Le Malin - John Huston (1979)
Le Malin est sorti en 1979 après la période de faible activité que le réalisateur connut suite à l’Homme qui voulut être roi. Wise Blood est une adaptation fidèle de la Sagesse dans le sang, premier roman de l’auteure Flannery O’Connor. Nous suivons Hazel Motes, combattant de la guerre du Viet Nam démobilisé qui retrouve son Tenessee natal. Ou plutôt ce qu’il en reste : des demeures laissés à l’abandon. Il décide de quitter les lieux, qui ont autrefois habité d’autres traumas liés à un grand-père prédicateur abusif. Hazel a décidé de faire ce qu’il n’a « jamais fait avant ». Débarquant en ville, il fait la connaissance d’un pasteur aveugle, en fait un escroc, et de sa fille, Sabbath Lilly, bien décidée à le séduire. Il se fait également tourner autour par Enoch Emory, jeune homme esseulé et naïf qui tente tout pour devenir son ami. Guidé par sa colère et sa haine du christianisme, il s’improvise lui même prédicateur pour une Eglise sans Christ, qui n’a d’autre chose à proposer que de montrer la vérité. le début d’un chemin semé de bien d’autres désillusions.
C’est un parcours d’auto-destruction que filme John Huston, une quête désespérée de la vérité au cours de laquelle Hazel se heurte constamment au chaos urbain et à l’absence de repère de la fin des 70’s propre à générer tout ce que l’Homme fait de plus vil pour survivre.
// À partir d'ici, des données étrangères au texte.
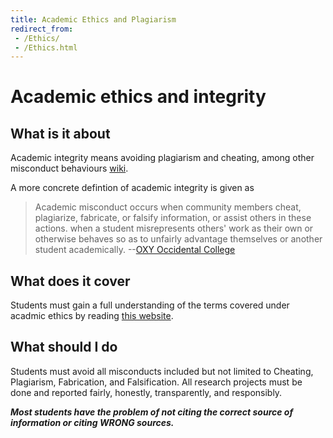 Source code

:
 ```yaml
---
title: Academic Ethics and Plagiarism
redirect_from: 
 - /Ethics/
 - /Ethics.html
---
```

# Academic ethics and integrity

## What is it about
Academic integrity means avoiding plagiarism and cheating, among other misconduct behaviours [wiki](https://en.wikipedia.org/wiki/Academic_integrity).

A more concrete defintion of academic integrity is given as
> Academic misconduct occurs when community members cheat, plagiarize, fabricate, or falsify information, or assist others in these actions. when a student misrepresents others' work as their own or otherwise behaves so as to unfairly advantage themselves or another student academically. --[OXY Occidental College](https://www.oxy.edu/student-handbook/shared-academic-integrity-commitment/academic-ethics)

## What does it cover
Students must gain a full understanding of the terms covered under acadmic ethics by reading [this website](https://www.oxy.edu/student-handbook/shared-academic-integrity-commitment/academic-ethics).

## What should I do
Students must avoid all misconducts included but not limited to Cheating, Plagiarism, Fabrication, and Falsification. All research projects must be done and reported fairly, honestly, transparently, and responsibly.

***Most students have the problem of not citing the correct source of information or citing WRONG sources.*** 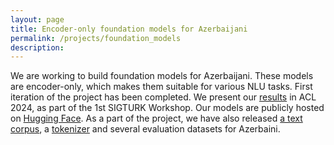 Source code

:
 ```yaml
---
layout: page
title: Encoder-only foundation models for Azerbaijani
permalink: /projects/foundation_models
description:
---
```

We are working to build foundation models for Azerbaijani. These models are encoder-only, which makes them suitable for various NLU tasks. First iteration of the project has been completed. We present our [results](https://aclanthology.org/2024.sigturk-1.2/) in ACL 2024, as part of the 1st SIGTURK Workshop. Our models are publicly hosted on [Hugging Face](https://huggingface.co/collections/allmalab/allma-models-669b63077f28c43e091270cb). As a part of the project, we have also released [a text corpus](https://huggingface.co/datasets/allmalab/DOLLMA), a [tokenizer](https://huggingface.co/allmalab/bert-tokenizer-aze) and several evaluation datasets for Azerbaini.

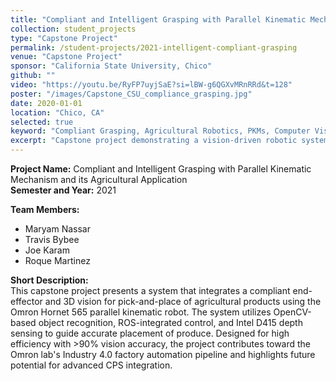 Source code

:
 ```yaml
---
title: "Compliant and Intelligent Grasping with Parallel Kinematic Mechanism and its Agricultural Application"
collection: student_projects
type: "Capstone Project"
permalink: /student-projects/2021-intelligent-compliant-grasping
venue: "Capstone Project"
sponsor: "California State University, Chico"
github: ""
video: "https://youtu.be/RyFP7uyjSaE?si=lBW-g6QGXvMRnRRd&t=128"
poster: "/images/Capstone_CSU_compliance_grasping.jpg"
date: 2020-01-01
location: "Chico, CA"
selected: true
keyword: "Compliant Grasping, Agricultural Robotics, PKMs, Computer Vision"
excerpt: "Capstone project demonstrating a vision-driven robotic system using a parallel kinematic robot (Omron Hornet 565) and compliant 3D-printed end-effector for accurate agricultural pick-and-place tasks in a simulated smart factory environment."
---
```


**Project Name:** Compliant and Intelligent Grasping with Parallel Kinematic Mechanism and its Agricultural Application  
**Semester and Year:** 2021

**Team Members:**
- Maryam Nassar
- Travis Bybee
- Joe Karam
- Roque Martinez

**Short Description:**  
This capstone project presents a system that integrates a compliant end-effector and 3D vision for pick-and-place of agricultural products using the Omron Hornet 565 parallel kinematic robot. The system utilizes OpenCV-based object recognition, ROS-integrated control, and Intel D415 depth sensing to guide accurate placement of produce. Designed for high efficiency with >90% vision accuracy, the project contributes toward the Omron lab's Industry 4.0 factory automation pipeline and highlights future potential for advanced CPS integration.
Face à ces murs, le prédicateur s’enferme et combat ses moulins à vent, se condamnant à une vie de rejet des autres, de colère et de solitude profonde. A force de cotoyer ce monde vide de réponses, il pourrait bien devenir le martyr illuminé qu’il a tant cherché à combattre, l’unique défenseur d’une idée qui n’existe que pour être utilisée pour tromper le chaland. Le réalisateur est coutumier des paumés irrécupérables, mais le traitement fait toujours la différence. Et si le Malin ne ressemble à aucun autre film – son déroulement imprévisible, presque littéraire, laisse une impression unique – il est bien un film de loser hustonien. Le réalisateur ne juge pas, se contente de regarder son personnage se débattre à mesure de ses rencontres, noyé dans ses propres contradictions et dans un déni certain. Il n’en fait pas pour autant un personnage antipathique. Il est difficile d’évoluer aux côtés de cet être froid et dont la colère menace d’exploser à chaque instant. Mais le magnétisme de Brad Dourif est tellement saisissant qu’on ne peut le quitter des yeux, et sa colère est souvent compréhensible. La galerie de losers présentée par Huston, tous à la recherche de quelque chose qu’ils ne pourront pas avoir, est aussi au diapason, haute en couleur et cynique à souhait. Le réalisateur choisit de distiller des éléments de comédie, un peu d’évasion et de décalage via le personnage d’Enoch, mais il s’intègre tellement au pathétique global qu’ils ne donneront pas plus d’échappatoire. Un bien triste constat qui réussit quand même à être emballé avec classe.